**What the task asks**
From the entries below, please gather each line containing the string "html".

====== Data extract

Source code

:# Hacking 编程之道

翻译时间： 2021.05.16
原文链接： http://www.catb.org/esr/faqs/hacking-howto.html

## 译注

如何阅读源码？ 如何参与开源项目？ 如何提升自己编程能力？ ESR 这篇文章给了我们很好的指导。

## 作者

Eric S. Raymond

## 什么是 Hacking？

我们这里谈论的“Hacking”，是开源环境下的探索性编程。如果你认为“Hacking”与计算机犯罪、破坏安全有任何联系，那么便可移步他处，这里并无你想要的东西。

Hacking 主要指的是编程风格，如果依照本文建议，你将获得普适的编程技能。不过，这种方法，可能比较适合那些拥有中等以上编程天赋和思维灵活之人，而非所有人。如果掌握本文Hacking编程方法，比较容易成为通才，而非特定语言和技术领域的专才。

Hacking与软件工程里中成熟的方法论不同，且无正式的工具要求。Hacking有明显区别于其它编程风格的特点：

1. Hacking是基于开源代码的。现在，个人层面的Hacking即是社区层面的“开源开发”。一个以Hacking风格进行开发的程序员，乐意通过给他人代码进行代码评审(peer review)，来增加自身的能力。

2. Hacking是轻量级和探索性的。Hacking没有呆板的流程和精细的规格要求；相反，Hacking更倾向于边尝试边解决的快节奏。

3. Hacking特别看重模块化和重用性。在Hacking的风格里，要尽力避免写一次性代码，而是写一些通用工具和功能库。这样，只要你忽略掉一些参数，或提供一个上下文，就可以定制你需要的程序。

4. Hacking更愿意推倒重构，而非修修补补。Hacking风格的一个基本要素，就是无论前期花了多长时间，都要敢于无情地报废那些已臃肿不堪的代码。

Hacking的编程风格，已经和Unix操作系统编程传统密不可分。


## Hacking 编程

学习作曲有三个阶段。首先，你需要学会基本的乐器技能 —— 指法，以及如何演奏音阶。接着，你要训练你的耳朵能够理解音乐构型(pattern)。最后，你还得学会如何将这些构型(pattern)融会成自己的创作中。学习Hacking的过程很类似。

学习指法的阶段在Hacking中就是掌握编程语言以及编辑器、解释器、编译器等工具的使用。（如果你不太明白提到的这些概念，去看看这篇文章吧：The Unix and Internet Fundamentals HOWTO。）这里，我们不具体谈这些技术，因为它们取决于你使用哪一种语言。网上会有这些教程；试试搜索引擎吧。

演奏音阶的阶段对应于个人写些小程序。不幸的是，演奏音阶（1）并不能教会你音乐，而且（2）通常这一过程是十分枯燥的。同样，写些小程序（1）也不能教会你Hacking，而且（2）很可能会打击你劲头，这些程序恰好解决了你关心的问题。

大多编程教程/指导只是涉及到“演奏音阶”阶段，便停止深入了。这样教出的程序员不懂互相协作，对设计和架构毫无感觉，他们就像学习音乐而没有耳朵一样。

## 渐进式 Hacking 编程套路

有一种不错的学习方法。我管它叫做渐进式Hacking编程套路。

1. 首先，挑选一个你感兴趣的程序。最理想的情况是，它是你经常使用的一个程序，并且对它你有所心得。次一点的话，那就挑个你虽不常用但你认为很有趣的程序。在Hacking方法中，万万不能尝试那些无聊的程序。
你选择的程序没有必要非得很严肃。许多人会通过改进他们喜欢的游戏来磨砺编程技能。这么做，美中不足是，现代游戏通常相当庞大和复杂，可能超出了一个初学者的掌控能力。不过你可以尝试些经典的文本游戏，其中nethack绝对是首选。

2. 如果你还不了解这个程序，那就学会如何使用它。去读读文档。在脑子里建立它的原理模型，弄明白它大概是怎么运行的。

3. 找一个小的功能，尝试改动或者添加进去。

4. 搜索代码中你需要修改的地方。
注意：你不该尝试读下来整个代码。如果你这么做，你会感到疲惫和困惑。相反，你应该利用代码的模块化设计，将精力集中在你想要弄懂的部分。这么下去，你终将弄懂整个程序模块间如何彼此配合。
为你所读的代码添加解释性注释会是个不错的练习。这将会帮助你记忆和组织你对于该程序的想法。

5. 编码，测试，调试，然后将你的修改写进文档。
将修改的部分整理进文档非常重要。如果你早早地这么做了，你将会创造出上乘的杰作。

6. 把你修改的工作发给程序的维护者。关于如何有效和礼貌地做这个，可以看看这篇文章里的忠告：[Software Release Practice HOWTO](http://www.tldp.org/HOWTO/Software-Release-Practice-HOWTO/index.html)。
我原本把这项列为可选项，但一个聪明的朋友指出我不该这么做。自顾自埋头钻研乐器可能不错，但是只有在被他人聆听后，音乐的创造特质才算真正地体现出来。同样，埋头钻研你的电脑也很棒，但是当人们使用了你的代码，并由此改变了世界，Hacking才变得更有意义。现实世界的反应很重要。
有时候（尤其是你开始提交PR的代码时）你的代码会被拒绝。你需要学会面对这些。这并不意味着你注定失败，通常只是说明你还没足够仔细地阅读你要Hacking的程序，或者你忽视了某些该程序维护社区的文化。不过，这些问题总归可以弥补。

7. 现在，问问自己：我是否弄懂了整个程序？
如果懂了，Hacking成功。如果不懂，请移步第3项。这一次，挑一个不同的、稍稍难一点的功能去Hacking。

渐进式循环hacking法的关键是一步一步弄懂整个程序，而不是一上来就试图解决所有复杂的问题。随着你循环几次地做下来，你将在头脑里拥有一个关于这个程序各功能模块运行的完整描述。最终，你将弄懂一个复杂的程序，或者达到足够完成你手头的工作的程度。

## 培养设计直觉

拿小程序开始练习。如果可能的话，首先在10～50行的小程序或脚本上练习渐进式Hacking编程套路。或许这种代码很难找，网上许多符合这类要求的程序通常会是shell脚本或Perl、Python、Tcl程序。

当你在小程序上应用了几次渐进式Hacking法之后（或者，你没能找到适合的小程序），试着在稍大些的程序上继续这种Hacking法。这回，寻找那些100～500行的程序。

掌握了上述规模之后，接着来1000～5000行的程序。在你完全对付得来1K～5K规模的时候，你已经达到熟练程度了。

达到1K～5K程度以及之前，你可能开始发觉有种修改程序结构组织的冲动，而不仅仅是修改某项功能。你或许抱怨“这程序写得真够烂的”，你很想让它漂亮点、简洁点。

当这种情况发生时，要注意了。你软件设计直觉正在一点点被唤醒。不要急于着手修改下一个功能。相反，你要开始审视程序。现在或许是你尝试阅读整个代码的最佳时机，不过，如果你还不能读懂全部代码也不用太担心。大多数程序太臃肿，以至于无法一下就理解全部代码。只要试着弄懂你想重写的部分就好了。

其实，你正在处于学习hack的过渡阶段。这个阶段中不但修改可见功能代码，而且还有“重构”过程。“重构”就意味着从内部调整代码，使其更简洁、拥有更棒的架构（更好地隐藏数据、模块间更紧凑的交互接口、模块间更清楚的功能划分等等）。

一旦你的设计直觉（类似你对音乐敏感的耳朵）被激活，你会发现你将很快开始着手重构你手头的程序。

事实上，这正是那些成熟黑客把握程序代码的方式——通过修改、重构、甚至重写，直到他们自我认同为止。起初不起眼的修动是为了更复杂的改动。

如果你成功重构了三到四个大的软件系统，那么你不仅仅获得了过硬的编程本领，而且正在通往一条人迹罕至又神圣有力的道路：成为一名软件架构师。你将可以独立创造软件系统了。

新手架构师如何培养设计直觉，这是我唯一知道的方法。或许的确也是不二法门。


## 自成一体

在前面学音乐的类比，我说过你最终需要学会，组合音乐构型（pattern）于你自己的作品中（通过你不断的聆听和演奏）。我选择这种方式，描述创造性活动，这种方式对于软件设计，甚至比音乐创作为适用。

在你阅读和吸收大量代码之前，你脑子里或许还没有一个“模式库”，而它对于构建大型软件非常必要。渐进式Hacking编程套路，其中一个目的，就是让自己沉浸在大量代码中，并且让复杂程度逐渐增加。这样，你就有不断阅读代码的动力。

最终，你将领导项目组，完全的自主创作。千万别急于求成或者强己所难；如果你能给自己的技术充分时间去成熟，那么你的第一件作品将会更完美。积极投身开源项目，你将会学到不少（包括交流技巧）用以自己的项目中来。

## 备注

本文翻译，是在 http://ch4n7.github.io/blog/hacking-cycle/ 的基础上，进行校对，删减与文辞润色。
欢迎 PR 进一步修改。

============

**Response area**
原文链接： http://www.catb.org/esr/faqs/hacking-howto.html
6. 把你修改的工作发给程序的维护者。关于如何有效和礼貌地做这个，可以看看这篇文章里的忠告：[Software Release Practice HOWTO](http://www.tldp.org/HOWTO/Software-Release-Practice-HOWTO/index.html)。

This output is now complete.